It has to be noted that emergences of unruly politics are always temporary. They serve more to indicate a deficit in the system of political representation than to propose a clearly elaborated alternative model of governance. Nonetheless, sometimes unruly politics can transform into articulated, more structured forms of activism that have more longevity. Moreover, individuals engaging in unruly politics can be mobilized for the support of a more developed general political programme. In that case, the spontaneous, unpredictable and ‘uncivil’ interventions of unruly activists transition into tactics that more easily fit with those of other civil society actors, such as established political pressure groups, labour unions and NGOs. To come back to the Pussy Riot case, Maria and Nadezhda have now strategically shifted from subversive unruly activism to more established advocacy work. They are now founders of their own NGO and recognized partners in a global conversation on human rights abuse and the lack of the rule of law in Russia (Guardian 2014b), and therefore no longer need to resort to unruly tactics to be heard (which might explain the less punkie aesthetics of their latest artistic projects).1 The approach of Maria and Nadezhda may thus represent a transition from a temporary, spontaneous and unruly action repertoire to sustainable, structured and ‘professional’ advocacy work.

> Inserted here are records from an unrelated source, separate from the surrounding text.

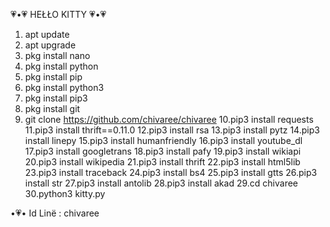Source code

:   💗•💗 HEŁŁO KITTY 💗•💗

1. apt update
2. apt upgrade
3. pkg install nano
4. pkg install python
5. pkg install pip
6. pkg install python3
7. pkg install pip3
8. pkg install git
9. git clone https://github.com/chivaree/chivaree
10.pip3 install requests
11.pip3 install thrift==0.11.0
12.pip3 install rsa
13.pip3 install pytz
14.pip3 install linepy
15.pip3 install humanfriendly
16.pip3 install youtube_dl
17.pip3 install googletrans
18.pip3 install pafy
19.pip3 install wikiapi
20.pip3 install wikipedia
21.pip3 install thrift
22.pip3 install html5lib
23.pip3 install traceback
24.pip3 install bs4
25.pip3 install gtts
26.pip3 install str
27.pip3 install antolib
28.pip3 install akad
29.cd chivaree
30.python3 kitty.py

•💗• Id Linë : chivaree
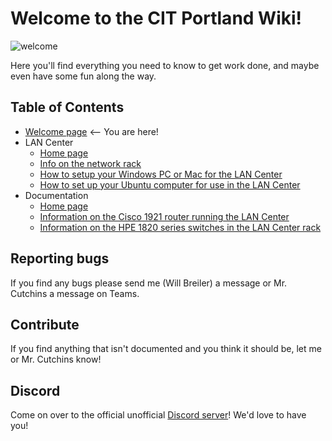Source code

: # Welcome to the CIT Portland Wiki!

![welcome](https://media.giphy.com/media/kHs1lBhZWaK5rj7lt3/source.gif)

Here you'll find everything you need to know to get work done, and maybe even have some fun along the way.


## Table of Contents
- [Welcome page](#welcome.md) <-- You are here! 
- LAN Center
    * [Home page](#LAN%20Center/index.md)
    * [Info on the network rack](#LAN%20Center/network-rack.md)
    * [How to setup your Windows PC or Mac for the LAN Center](#LAN%20Center/setup-guide.md)
    * [How to set up your Ubuntu computer for use in the LAN Center](#LAN%20Center/ubuntu-install-guide.md)
- Documentation
    * [Home page](#Documentation/index.md)
    * [Information on the Cisco 1921 router running the LAN Center](#Documentation/cisco-1921.pdf)
    * [Information on the HPE 1820 series switches in the LAN Center rack](#Documentation/hpe-1820-series.pdf)

## Reporting bugs
If you find any bugs please send me (Will Breiler) a message or Mr. Cutchins a message on Teams.


## Contribute
If you find anything that isn't documented and you think it should be, let me or Mr. Cutchins know!


## Discord
Come on over to the official unofficial [Discord server](https://discord.gg/JW5DNSy9K7)! We'd love to have you!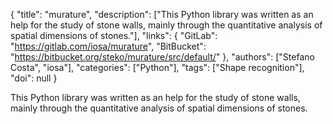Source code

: {
  "title": "murature",
  "description": ["This Python library was written as an help for the study of stone walls, mainly through the quantitative analysis of spatial dimensions of stones."],
  "links": {
    "GitLab": "https://gitlab.com/iosa/murature",
    "BitBucket": "https://bitbucket.org/steko/murature/src/default/"
  },
  "authors": ["Stefano Costa", "iosa"],
  "categories": ["Python"],
  "tags": ["Shape recognition"],
  "doi": null
}

<!-- Generated by csv2md.R – do not edit by hand -->

This Python library was written as an help for the study of stone walls, mainly through the quantitative analysis of spatial dimensions of stones.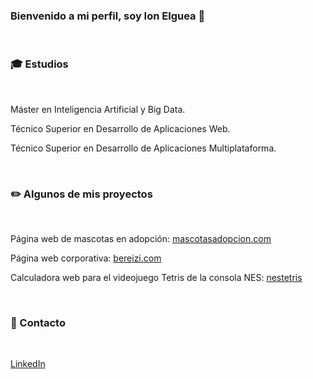 ### Bienvenido a mi perfil, soy Ion Elguea 👋

<br>

### 🎓 Estudios 

<br>

Máster en Inteligencia Artificial y Big Data. 

Técnico Superior en Desarrollo de Aplicaciones Web. 

Técnico Superior en Desarrollo de Aplicaciones Multiplataforma.

<br>

### ✏️ Algunos de mis proyectos

<br>

Página web de mascotas en adopción: [mascotasadopcion.com](https://mascotasadopcion.com/)

Página web corporativa: [bereizi.com](https://bereizi.com/)

Calculadora web para el videojuego Tetris de la consola NES: [nestetris](https://nestetris.bereizi.com/)

<br>

### 🔗 Contacto

<br>

[LinkedIn](https://es.linkedin.com/in/ionmarijuan)
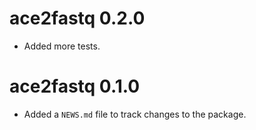 # ace2fastq 0.2.0

* Added more tests.

# ace2fastq 0.1.0

* Added a `NEWS.md` file to track changes to the package.
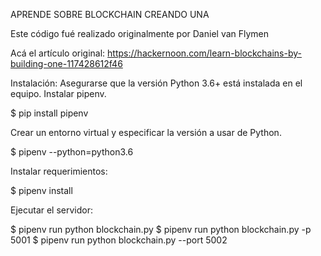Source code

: APRENDE SOBRE BLOCKCHAIN CREANDO UNA

Este código fué realizado originalmente por Daniel van Flymen

Acá el artículo original:
https://hackernoon.com/learn-blockchains-by-building-one-117428612f46

Instalación:
Asegurarse que la versión Python 3.6+ está instalada en el equipo.
Instalar pipenv.

$ pip install pipenv 

Crear un entorno virtual y especificar la versión a usar de Python.

$ pipenv --python=python3.6

Instalar requerimientos:

$ pipenv install 

Ejecutar el servidor:

$ pipenv run python blockchain.py
$ pipenv run python blockchain.py -p 5001
$ pipenv run python blockchain.py --port 5002
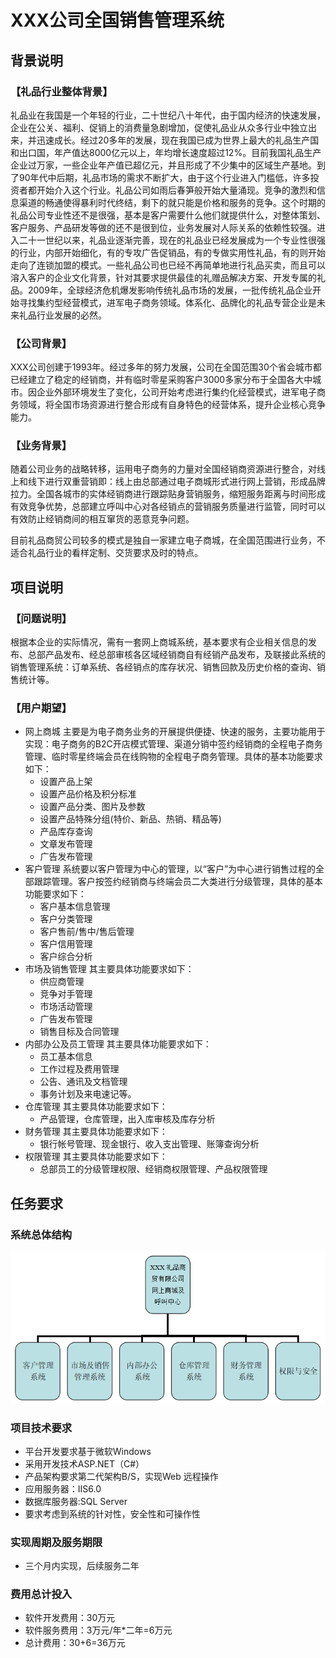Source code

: # XXX公司全国销售管理系统

## 背景说明

### 【礼品行业整体背景】

礼品业在我国是一个年轻的行业，二十世纪八十年代，由于国内经济的快速发展，企业在公关、福利、促销上的消费量急剧增加，促使礼品业从众多行业中独立出来，并迅速成长。经过20多年的发展，现在我国已成为世界上最大的礼品生产国和出口国，年产值达8000亿元以上，年均增长速度超过12%。目前我国礼品生产企业过万家，一些企业年产值已超亿元，并且形成了不少集中的区域生产基地。到了90年代中后期，礼品市场的需求不断扩大，由于这个行业进入门槛低，许多投资者都开始介入这个行业。礼品公司如雨后春笋般开始大量涌现。竞争的激烈和信息渠道的畅通使得暴利时代终结，剩下的就只能是价格和服务的竞争。这个时期的礼品公司专业性还不是很强，基本是客户需要什么他们就提供什么，对整体策划、客户服务、产品研发等做的还不是很到位，业务发展对人际关系的依赖性较强。进入二十一世纪以来，礼品业逐渐完善，现在的礼品业已经发展成为一个专业性很强的行业，内部开始细化，有的专攻广告促销品，有的专做实用性礼品，有的则开始走向了连锁加盟的模式。一些礼品公司也已经不再简单地进行礼品买卖，而且可以溶入客户的企业文化背景，针对其要求提供最佳的礼赠品解决方案、开发专属的礼品。2009年，全球经济危机爆发影响传统礼品市场的发展，一批传统礼品企业开始寻找集约型经营模式，进军电子商务领域。体系化、品牌化的礼品专营企业是未来礼品行业发展的必然。

### 【公司背景】
XXX公司创建于1993年。经过多年的努力发展，公司在全国范围30个省会城市都已经建立了稳定的经销商，并有临时零星采购客户3000多家分布于全国各大中城市。因企业外部环境发生了变化，公司开始考虑进行集约化经营模式，进军电子商务领域，将全国市场资源进行整合形成有自身特色的经营体系，提升企业核心竞争能力。

### 【业务背景】

随着公司业务的战略转移，运用电子商务的力量对全国经销商资源进行整合，对线上和线下进行双重营销即：线上由总部通过电子商城形式进行网上营销，形成品牌拉力。全国各城市的实体经销商进行跟踪贴身营销服务，缩短服务距离与时间形成有效竞争优势，总部建立呼叫中心对各经销点的营销服务质量进行监管，同时可以有效防止经销商间的相互窜货的恶意竞争问题。

目前礼品商贸公司较多的模式是独自一家建立电子商城，在全国范围进行业务，不适合礼品行业的看样定制、交货要求及时的特点。

## 项目说明

### 【问题说明】
根据本企业的实际情况，需有一套网上商城系统，基本要求有企业相关信息的发布、总部产品发布、经总部审核各区域经销商自有经销产品发布，及联接此系统的销售管理系统：订单系统、各经销点的库存状况、销售回款及历史价格的查询、销售统计等。

### 【用户期望】
+ 网上商城  主要是为电子商务业务的开展提供便捷、快速的服务，主要功能用于实现：电子商务的B2C开店模式管理、渠道分销中签约经销商的全程电子商务管理、临时零星终端会员在线购物的全程电子商务管理。具体的基本功能要求如下：
    + 设置产品上架
    + 设置产品价格及积分标准
    + 设置产品分类、图片及参数
    + 设置产品特殊分组(特价、新品、热销、精品等) 
    + 产品库存查询
    + 文章发布管理
    + 广告发布管理
+ 客户管理  系统要以客户管理为中心的管理，以“客户”为中心进行销售过程的全部跟踪管理。客户按签约经销商与终端会员二大类进行分级管理，具体的基本功能要求如下：
    + 客户基本信息管理
    + 客户分类管理
    + 客户售前/售中/售后管理
    + 客户信用管理
    + 客户综合分析
+ 市场及销售管理  其主要具体功能要求如下：
    + 供应商管理
    + 竞争对手管理
    + 市场活动管理
    + 广告发布管理
    + 销售目标及合同管理
+ 内部办公及员工管理 其主要具体功能要求如下：
    + 员工基本信息
    + 工作过程及费用管理
    + 公告、通讯及文档管理
    + 事务计划及来电速记等。
+ 仓库管理 其主要具体功能要求如下：
    + 产品管理，仓库管理，出入库审核及库存分析
+ 财务管理  其主要具体功能要求如下：
    + 银行帐号管理、现金银行、收入支出管理、账簿查询分析
+ 权限管理 其主要具体功能要求如下：
    + 总部员工的分级管理权限、经销商权限管理、产品权限管理

## 任务要求

### 系统总体结构

![](./../imgs/pic1.png)

### 项目技术要求
+ 平台开发要求基于微软Windows
+ 采用开发技术ASP.NET（C#）
+ 产品架构要求第二代架构B/S，实现Web 远程操作
+ 应用服务器：IIS6.0
+ 数据库服务器:SQL Server 
+ 要求考虑到系统的针对性，安全性和可操作性

### 实现周期及服务期限
+ 三个月内实现，后续服务二年

### 费用总计投入
+ 软件开发费用：30万元
+ 软件服务费用：3万元/年*二年=6万元
+ 总计费用：30+6=36万元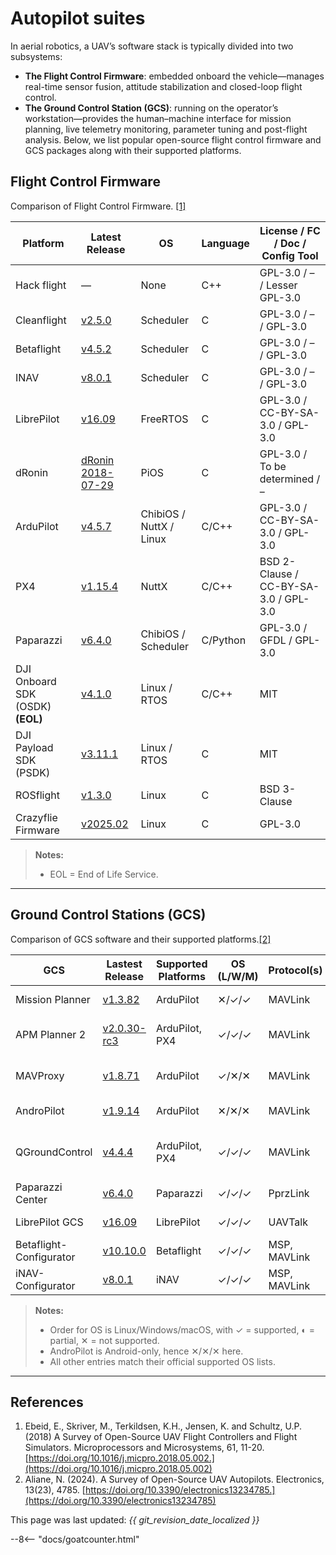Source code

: # Autopilot suites

In aerial robotics, a UAV’s software stack is typically divided into two subsystems: 

* **The Flight Control Firmware**: embedded onboard the vehicle—manages real-time sensor fusion, attitude stabilization and closed-loop flight control.
* **The Ground Control Station (GCS)**: running on the operator’s workstation—provides the human–machine interface for mission planning, live telemetry monitoring, parameter tuning and post-flight analysis. Below, we list popular open-source flight control firmware and GCS packages along with their supported platforms.

## Flight Control Firmware

Comparison of Flight Control Firmware. [[1]](#references)

| Platform    | Latest Release | OS                       | Language        | License / FC / Doc / Config Tool       |
|-------------|----------------|--------------------------|-----------------|----------------------------------------|
| Hack flight | —              | None                     | C++             | GPL-3.0  / – / Lesser GPL-3.0          |
| Cleanflight | [v2.5.0](https://github.com/cleanflight/cleanflight/releases)         | Scheduler                | C               | GPL-3.0  / – / GPL-3.0                 |
| Betaflight  | [v4.5.2](https://github.com/betaflight/betaflight/releases)           | Scheduler                | C               | GPL-3.0  / – / GPL-3.0                 |
| INAV        | [v8.0.1](https://github.com/iNavFlight/inav/releases)                 | Scheduler                | C               | GPL-3.0  / – / GPL-3.0                 |
| LibrePilot  | [v16.09](https://github.com/librepilot/LibrePilot/tags)               | FreeRTOS                 | C               | GPL-3.0  / CC-BY-SA-3.0 / GPL-3.0      |
| dRonin      | [dRonin 2018-07-29](https://github.com/d-ronin/dRonin/releases)       | PiOS                     | C               | GPL-3.0  / To be determined / –        |
| ArduPilot   | [v4.5.7](https://github.com/ArduPilot/ardupilot/releases)             | ChibiOS / NuttX / Linux  | C/C++           | GPL-3.0  / CC-BY-SA-3.0 / GPL-3.0      |
| PX4         | [v1.15.4](https://github.com/PX4/PX4-Autopilot/releases)              | NuttX                    | C/C++           | BSD 2-Clause / CC-BY-SA-3.0 / GPL-3.0  |
| Paparazzi   | [v6.4.0](https://github.com/paparazzi/paparazzi/releases)             | ChibiOS / Scheduler      | C/Python        | GPL-3.0  / GFDL / GPL-3.0              |
| DJI Onboard SDK (OSDK) **(EOL)**     | [v4.1.0](https://github.com/dji-sdk/Onboard-SDK-ROS)         | Linux / RTOS      | C/C++              | MIT                           |
| DJI Payload SDK (PSDK)               | [v3.11.1](https://github.com/dji-sdk/Payload-SDK)            | Linux / RTOS      | C               | MIT                           |
| ROSflight   | [v1.3.0](https://github.com/rosflight/rosflight_firmware/releases)                    | Linux             | C               | BSD 3-Clause                  |
| Crazyflie Firmware   | [v2025.02](https://github.com/bitcraze/crazyflie-firmware/releases)          | Linux             | C               | GPL-3.0                       |

> **Notes:**
> - EOL = End of Life Service.  

---

## Ground Control Stations (GCS)

Comparison of GCS software and their supported platforms.[[2]](#references)

| GCS                      | Lastest Release                                                                  | Supported Platforms          | OS (L/W/M)   | Protocol(s)        | Language / Framework   | License                   |
|--------------------------|----------------------------------------------------------------------------------|------------------------------|--------------|--------------------|------------------------|---------------------------|
| Mission Planner          | [v1.3.82](https://github.com/ArduPilot/MissionPlanner/releases)                  | ArduPilot                    | ✕/✓/✓       | MAVLink            | .NET / C#              | GPL-3.0-only              |
| APM Planner 2            | [v2.0.30-rc3](https://github.com/ArduPilot/apm_planner/releases)                 | ArduPilot, PX4               | ✓/✓/✓       | MAVLink            | Qt / C++               | GPL-3.0-or-later          |
| MAVProxy                 | [v1.8.71](https://github.com/ArduPilot/MAVProxy/releases)                        | ArduPilot                    | ✓/✕/✕       | MAVLink            | Python                 | GPL-3.0-or-later          |
| AndroPilot               | [v1.9.14](https://github.com/tstellanova/andropilot/blob/master/RELEASE-NOTES.md)| ArduPilot                    | ✕/✕/✕       | MAVLink            | Java                   | GPL-3.0-only              |
| QGroundControl           | [v4.4.4](https://github.com/mavlink/qgroundcontrol/releases)                     | ArduPilot, PX4               | ✓/✓/✓       | MAVLink            | Qt / C++               | Apache-2.0 / GPL-3.0-only |
| Paparazzi Center         | [v6.4.0](https://github.com/paparazzi/paparazzi/releases)                        | Paparazzi                    | ✓/✓/✓       | PprzLink           | Python                 | GPL-2.0-only              |
| LibrePilot GCS           | [v16.09](https://github.com/librepilot/LibrePilot/tags)                          | LibrePilot                   | ✓/✓/✓       | UAVTalk            | C++ / Qt               | GPL-3.0-only              |
| Betaflight-Configurator  | [v10.10.0](https://github.com/betaflight/betaflight-configurator/releases)       | Betaflight                   | ✓/✓/✓       | MSP, MAVLink       | Electron / JavaScript  | GPL-3.0-only              |
| iNAV-Configurator        | [v8.0.1](https://github.com/iNavFlight/inav-configurator/releases)               | iNAV                         | ✓/✓/✓       | MSP, MAVLink       | Electron / JavaScript  | GPL-3.0-only              |

> **Notes:**  
> - Order for OS is Linux/Windows/macOS, with ✓ = supported, ◐ = partial, ✕ = not supported.
> - AndroPilot is Android-only, hence ✕/✕/✕ here.  
> - All other entries match their official supported OS lists.

---

## References
1. Ebeid, E., Skriver, M., Terkildsen, K.H., Jensen, K. and Schultz, U.P. (2018) A Survey of Open-Source UAV Flight Controllers and Flight Simulators. Microprocessors and Microsystems, 61, 11-20.
[https://doi.org/10.1016/j.micpro.2018.05.002.](https://doi.org/10.1016/j.micpro.2018.05.002)
2. Aliane, N. (2024). A Survey of Open-Source UAV Autopilots. Electronics, 13(23), 4785. [https://doi.org/10.3390/electronics13234785.](https://doi.org/10.3390/electronics13234785)

This page was last updated: *{{ git_revision_date_localized }}*

--8<-- "docs/goatcounter.html"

Before a more general political programme is developed, however, the heterogeneity in identities, agendas, needs and interests in combination with the rejection of vertical leadership and the ostensibly sudden, quick, and surprising nature of the eruption makes unruly politics difficult to manage for institutional politics. It also forms a significant challenge to IHROs that, hitherto, have failed to connect to this new civil society activism.
Unruly politics and international human rights organizations
There is a sense of urgency for IHROs to make themselves relevant to this new generation of activists, some of whom are engaged in unruly politics. With public funding and donations diminishing in times of austerity and welfare cuts, and geopolitical power relations shifting, IHROs are eager to mobilize new constituencies beyond traditional sectors in the West for moral and financial support. Attracting global audiences is, however, not an easy task. We will briefly discuss two broader challenges for the international human rights system (contestation of dominant rights norms and new, possibly competing, frames related to social and economic justice) before discussing three specific differences that we observe between the politics of IHROs and actors engaged in unruly politics.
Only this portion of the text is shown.